I’m in the Los Gatos Coffee Roaster again. On my own. It’s so terrible when people have words appliquéd onto the butts of their sweat pants. Like the back of a van. Like the woman I’m looking at right now. Pale blue sweat pants with “H O L L I S T E R,” in an arc, the name of a small town south of here. But of course, to her, the pants aren’t terrible, they’re cool fashion. All a matter of convention.

If I weren’t going to write a nonfiction memoir, what might I write instead? I could scootch just a bit away from that, and write a novel that’s close to my actual life. A transreal SF memoir, in other words. Go with my fantasies and fears about nuclear fallout as a boy in 1959 at a German boarding school, for instance. And then follow my character back to the US and, whoah, NYC and/or DC are gone. Especially Texas could be gone.

A frikkin’ Texas-shaped hole in the surface of the globe, a thousand-mile deep shaft with a giant orange blup-blup lava lake at the bottom.
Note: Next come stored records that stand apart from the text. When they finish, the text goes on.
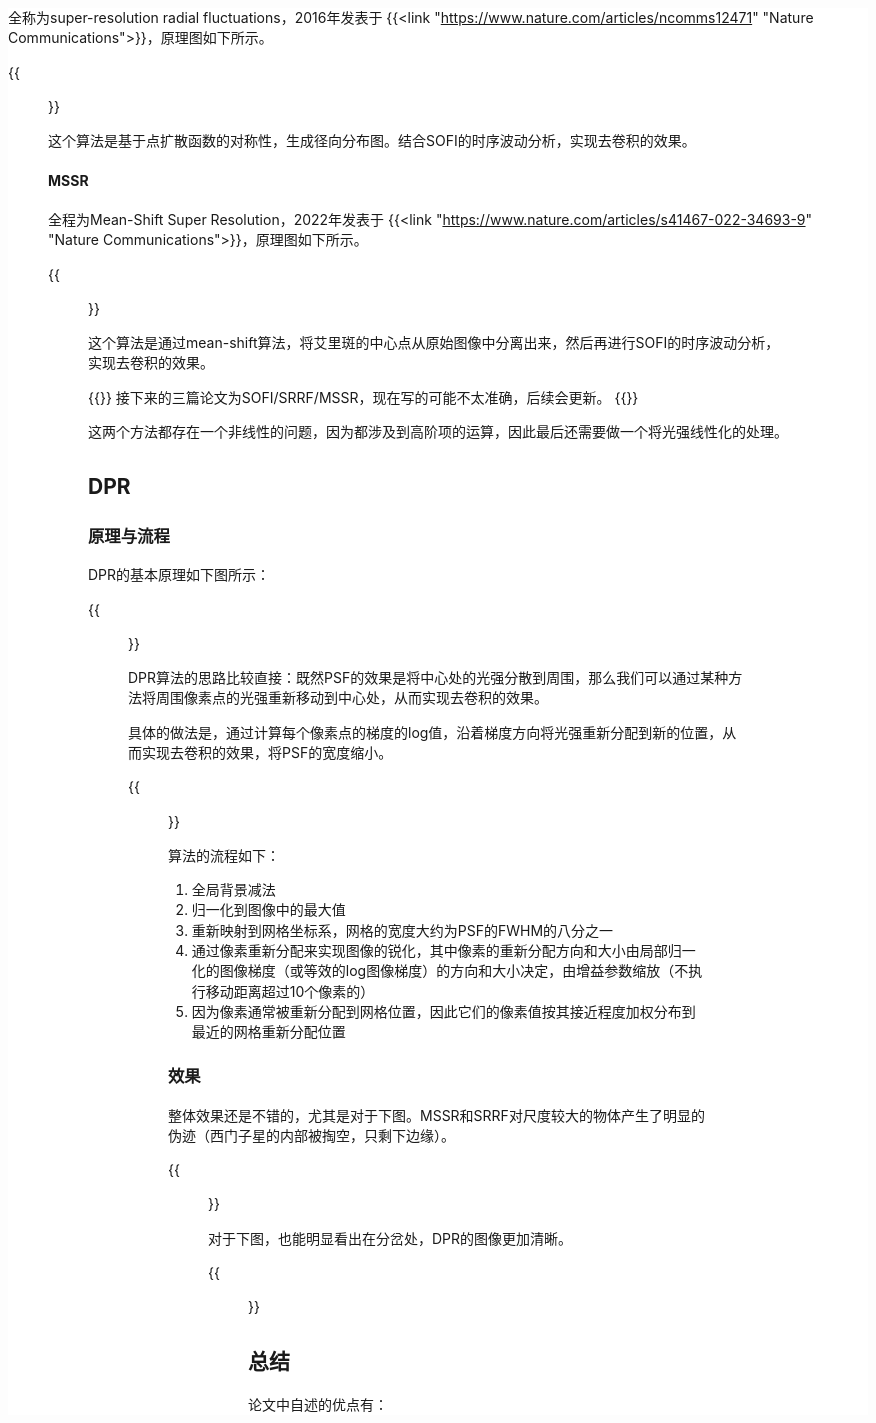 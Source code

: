 全称为super-resolution radial fluctuations，2016年发表于 {{<link "https://www.nature.com/articles/ncomms12471" "Nature Communications">}}，原理图如下所示。

{{<figure src="srrf.png" title="Credit: Culley et al. (2018)" width="50%">}}

这个算法是基于点扩散函数的对称性，生成径向分布图。结合SOFI的时序波动分析，实现去卷积的效果。

#### MSSR

全程为Mean-Shift Super Resolution，2022年发表于 {{<link "https://www.nature.com/articles/s41467-022-34693-9" "Nature Communications">}}，原理图如下所示。

{{<figure src="mssr.png" title="Credit: Torres-García, Esley, et al. (2022)" width="50%">}}

这个算法是通过mean-shift算法，将艾里斑的中心点从原始图像中分离出来，然后再进行SOFI的时序波动分析，实现去卷积的效果。

{{<admonition type=warning title="坑代填" open=true >}}
接下来的三篇论文为SOFI/SRRF/MSSR，现在写的可能不太准确，后续会更新。
{{</admonition >}}

这两个方法都存在一个非线性的问题，因为都涉及到高阶项的运算，因此最后还需要做一个将光强线性化的处理。

## DPR

### 原理与流程

DPR的基本原理如下图所示：

{{<figure src="dpr.png" title="Credit: Zhao, B., & Mertz, J. (2023)" width="50%">}}

DPR算法的思路比较直接：既然PSF的效果是将中心处的光强分散到周围，那么我们可以通过某种方法将周围像素点的光强重新移动到中心处，从而实现去卷积的效果。

具体的做法是，通过计算每个像素点的梯度的log值，沿着梯度方向将光强重新分配到新的位置，从而实现去卷积的效果，将PSF的宽度缩小。

{{<figure src="algo.png" title="算法流程" width="50%">}}

算法的流程如下：

1. 全局背景减法
2. 归一化到图像中的最大值
3. 重新映射到网格坐标系，网格的宽度大约为PSF的FWHM的八分之一
4. 通过像素重新分配来实现图像的锐化，其中像素的重新分配方向和大小由局部归一化的图像梯度（或等效的log图像梯度）的方向和大小决定，由增益参数缩放（不执行移动距离超过10个像素的）
5. 因为像素通常被重新分配到网格位置，因此它们的像素值按其接近程度加权分布到最近的网格重新分配位置

### 效果

整体效果还是不错的，尤其是对于下图。MSSR和SRRF对尺度较大的物体产生了明显的伪迹（西门子星的内部被掏空，只剩下边缘）。

{{<figure src="compare.png" title="DPR 与 SRRF、MSSR 对比模拟数据西门子星图" width="50%">}}

对于下图，也能明显看出在分岔处，DPR的图像更加清晰。

{{<figure src="real.png" title="DPR 与 SRRF、MSSR 对比实际数据BPAE细胞" width="50%">}}

## 总结

论文中自述的优点有：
A fence around the edge, and you can buy little baskets of bread and throw in the Texas-shaped crumbs for the Texas gnomes. Tiny cowhand gnomes down there in half-pint hats, shooting cap pistols. You can rent time on an ion-beam destruction ray and fry the Texas gnomes that you’ve lured out with the Texas-shaped bread crumbs. Gnome cracklins drift up and people munch ‘em down. “Yaar!”

[Yes, yes, I know there are many fine people in Texas, just having a little fun here. I could always change the victimized state to my old home of Kentucky.]

Am I writing crazier than usual? Or is just that this week I give less of a squat? The numerical fact that Hylozoic was my thirtieth book, sets me to thinking about trying something new for #31.

On the other hand, why not another novel. It might be nice to write a really easy novel. Something first person and transreal, like Mathematicians in Love.

I had another SF vision today, of what you might call Oinkness. An alternate world or mindscape that’s made of pig. It’s not like encountering a single pig, it’s pure pigness. Pink skin, ears, perhaps an eye here and there, the stench, the squeal, layer upon layer of skin and meat, an endlessly cloned pig surface, folding back on itself.

Or maybe combine the sunken state with the Oinkness thing, and sure, have the sunken state be my Olde Kentucky Home. It’s the land of Oinkness down there. The older boys are down there wallowing with the pigs. (Note the highlighted rat in the motel swimming pool.)

German fallout, sunken Kentucky, Oinkness in the pit, J. Edgar Hoover attempts to arrest the hero, that is, young Russ, but Russ calls on the force of Oinkness to protect him.

[Image from Wikipedia.]

Wiseacring for the swing of thought.